_PROVIDED DATA_
++++++++

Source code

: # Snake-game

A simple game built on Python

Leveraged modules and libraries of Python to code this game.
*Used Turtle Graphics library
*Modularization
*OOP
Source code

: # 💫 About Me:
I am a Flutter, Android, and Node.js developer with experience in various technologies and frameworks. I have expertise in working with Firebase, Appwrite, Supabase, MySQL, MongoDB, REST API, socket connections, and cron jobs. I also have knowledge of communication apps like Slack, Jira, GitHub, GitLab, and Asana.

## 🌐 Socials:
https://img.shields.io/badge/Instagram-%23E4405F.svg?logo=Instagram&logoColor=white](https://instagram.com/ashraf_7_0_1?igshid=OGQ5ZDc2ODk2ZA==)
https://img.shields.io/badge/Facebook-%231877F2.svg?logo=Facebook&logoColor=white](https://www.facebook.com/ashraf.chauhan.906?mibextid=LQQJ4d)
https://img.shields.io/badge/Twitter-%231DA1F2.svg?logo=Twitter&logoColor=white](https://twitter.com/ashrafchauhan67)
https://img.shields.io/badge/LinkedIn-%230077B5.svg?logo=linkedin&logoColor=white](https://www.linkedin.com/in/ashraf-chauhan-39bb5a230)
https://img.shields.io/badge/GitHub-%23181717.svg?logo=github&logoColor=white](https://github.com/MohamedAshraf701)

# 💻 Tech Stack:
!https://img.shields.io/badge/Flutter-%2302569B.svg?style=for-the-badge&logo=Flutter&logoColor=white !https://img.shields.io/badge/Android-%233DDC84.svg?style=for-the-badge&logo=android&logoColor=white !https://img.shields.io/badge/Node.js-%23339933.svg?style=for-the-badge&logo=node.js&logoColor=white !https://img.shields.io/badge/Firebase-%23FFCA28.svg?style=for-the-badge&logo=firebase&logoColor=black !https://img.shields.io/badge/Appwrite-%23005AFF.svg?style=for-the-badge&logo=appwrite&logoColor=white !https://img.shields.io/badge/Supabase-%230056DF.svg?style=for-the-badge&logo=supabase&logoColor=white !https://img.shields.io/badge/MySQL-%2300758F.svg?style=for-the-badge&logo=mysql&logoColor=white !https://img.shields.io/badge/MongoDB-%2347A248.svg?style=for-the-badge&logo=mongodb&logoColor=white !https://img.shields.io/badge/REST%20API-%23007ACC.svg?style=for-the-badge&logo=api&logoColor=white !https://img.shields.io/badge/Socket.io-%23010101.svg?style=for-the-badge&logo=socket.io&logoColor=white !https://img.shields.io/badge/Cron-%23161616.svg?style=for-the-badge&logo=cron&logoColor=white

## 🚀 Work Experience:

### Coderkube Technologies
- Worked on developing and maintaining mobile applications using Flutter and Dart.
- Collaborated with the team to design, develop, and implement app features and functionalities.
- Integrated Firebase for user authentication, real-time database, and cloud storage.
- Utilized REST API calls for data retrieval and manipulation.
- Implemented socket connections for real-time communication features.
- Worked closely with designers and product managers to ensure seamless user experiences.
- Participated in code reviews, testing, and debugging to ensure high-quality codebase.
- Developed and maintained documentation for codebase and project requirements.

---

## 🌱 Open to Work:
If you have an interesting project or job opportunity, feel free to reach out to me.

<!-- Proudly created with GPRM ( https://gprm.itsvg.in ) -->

++++++++

_YOUR TASK_
Review the preceding data and report every line that includes the string "features".

_OUTPUT OF THE TASK_
- Collaborated with the team to design, develop, and implement app features and functionalities.
- Implemented socket connections for real-time communication features.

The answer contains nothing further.